Meet Pamela Permallo-Bass Head of Equality & Diversity at Salisbury NHS Foundation Trust
Meet Aileen Walker the dynamo who is the Director of Public Engagement at The Houses of Parliament, Who says "I don’t think we can consciously develop a specific leadership style if doesn’t come naturally to us"
Aileen congratulations on the recent very successful event ( which I loved)– the third TEDxHousesofParliament (TEDxHoP), which, as Director of Public Engagement at the House of Commons, you have a role in facilitating. Tell me why you are so passionate about it?
I went to the Observer’s TEDx event in 2011 and loved the format – short, entertaining talks, structured around inspiring “ideas worth spreading” (the TED strapline). I came away buzzing, and couldn’t shake the thought that we should organise a TEDx event at Parliament. So we did! Tom O’Leary, Head of Public Engagement and Learning at Parliament, became our TEDx licensee, curator and organiser. Our speakers and performers (TEDx is more like a show, definitely not a series of lectures) come at the theme of democracy from oblique angles, challenging us to think in new ways, sparking ideas, and starting conversations.
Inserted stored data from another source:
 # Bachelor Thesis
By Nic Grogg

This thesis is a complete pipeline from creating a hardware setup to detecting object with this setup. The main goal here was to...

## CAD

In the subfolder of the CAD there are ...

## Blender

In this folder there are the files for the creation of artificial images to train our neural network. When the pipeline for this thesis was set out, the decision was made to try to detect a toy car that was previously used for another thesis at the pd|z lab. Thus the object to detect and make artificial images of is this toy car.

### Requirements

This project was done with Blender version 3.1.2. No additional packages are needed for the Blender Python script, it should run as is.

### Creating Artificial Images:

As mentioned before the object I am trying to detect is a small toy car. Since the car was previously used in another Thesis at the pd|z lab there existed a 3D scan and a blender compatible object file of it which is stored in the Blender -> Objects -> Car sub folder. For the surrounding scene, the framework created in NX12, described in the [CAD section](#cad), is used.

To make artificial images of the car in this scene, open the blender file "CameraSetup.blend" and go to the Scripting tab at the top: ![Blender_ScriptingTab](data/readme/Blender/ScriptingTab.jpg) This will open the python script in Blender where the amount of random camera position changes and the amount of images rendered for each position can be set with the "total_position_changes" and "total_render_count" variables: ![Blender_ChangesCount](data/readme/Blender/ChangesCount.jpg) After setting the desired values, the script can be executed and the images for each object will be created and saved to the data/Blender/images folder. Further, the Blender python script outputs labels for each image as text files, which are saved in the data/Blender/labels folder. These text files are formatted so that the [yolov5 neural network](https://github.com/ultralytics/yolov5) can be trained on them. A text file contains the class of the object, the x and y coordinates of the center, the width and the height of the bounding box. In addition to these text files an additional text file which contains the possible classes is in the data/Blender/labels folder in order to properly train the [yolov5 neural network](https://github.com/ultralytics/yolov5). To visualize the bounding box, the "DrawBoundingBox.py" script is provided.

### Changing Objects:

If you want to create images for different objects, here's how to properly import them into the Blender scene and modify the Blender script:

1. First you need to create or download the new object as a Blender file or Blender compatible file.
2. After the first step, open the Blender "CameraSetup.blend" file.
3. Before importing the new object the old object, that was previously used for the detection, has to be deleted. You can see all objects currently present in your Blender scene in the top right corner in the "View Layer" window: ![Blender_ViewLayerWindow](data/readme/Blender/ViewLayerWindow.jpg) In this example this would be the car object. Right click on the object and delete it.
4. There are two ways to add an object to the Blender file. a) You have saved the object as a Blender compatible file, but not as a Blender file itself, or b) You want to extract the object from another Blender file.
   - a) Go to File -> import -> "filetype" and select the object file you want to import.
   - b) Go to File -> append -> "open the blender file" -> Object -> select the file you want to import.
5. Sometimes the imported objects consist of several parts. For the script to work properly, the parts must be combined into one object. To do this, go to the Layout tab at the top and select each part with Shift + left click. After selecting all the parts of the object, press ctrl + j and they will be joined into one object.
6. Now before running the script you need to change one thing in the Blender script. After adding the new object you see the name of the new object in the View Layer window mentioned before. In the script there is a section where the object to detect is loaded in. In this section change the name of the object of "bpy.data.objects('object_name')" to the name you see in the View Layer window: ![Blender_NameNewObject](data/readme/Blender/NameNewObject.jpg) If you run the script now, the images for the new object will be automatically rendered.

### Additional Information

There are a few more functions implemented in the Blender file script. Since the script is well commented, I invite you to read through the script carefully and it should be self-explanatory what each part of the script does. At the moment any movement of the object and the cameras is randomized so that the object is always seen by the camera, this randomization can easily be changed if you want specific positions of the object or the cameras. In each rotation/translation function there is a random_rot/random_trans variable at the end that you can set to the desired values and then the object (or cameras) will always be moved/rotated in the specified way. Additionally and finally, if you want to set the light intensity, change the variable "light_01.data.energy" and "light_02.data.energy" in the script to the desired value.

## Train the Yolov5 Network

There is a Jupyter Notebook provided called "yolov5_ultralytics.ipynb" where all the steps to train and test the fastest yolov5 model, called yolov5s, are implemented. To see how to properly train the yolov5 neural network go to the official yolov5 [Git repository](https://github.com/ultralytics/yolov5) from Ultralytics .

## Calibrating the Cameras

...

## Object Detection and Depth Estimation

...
If you haven’t seen a TED talk (or even if you have!), here are a few of my favourite ones from TEDxHoP over the last couple years:
Suli Breaks’ video: Nature practices democracy
Rick Edwards: How to get young people to vote
Baroness Onora O’Neill: What would it really take to rebuild trust
In your role as Director of Public Engagement at the House of Commons, you are responsible for creating initiatives to engage the public in political life: what would you say are the biggest challenges that you have to overcome?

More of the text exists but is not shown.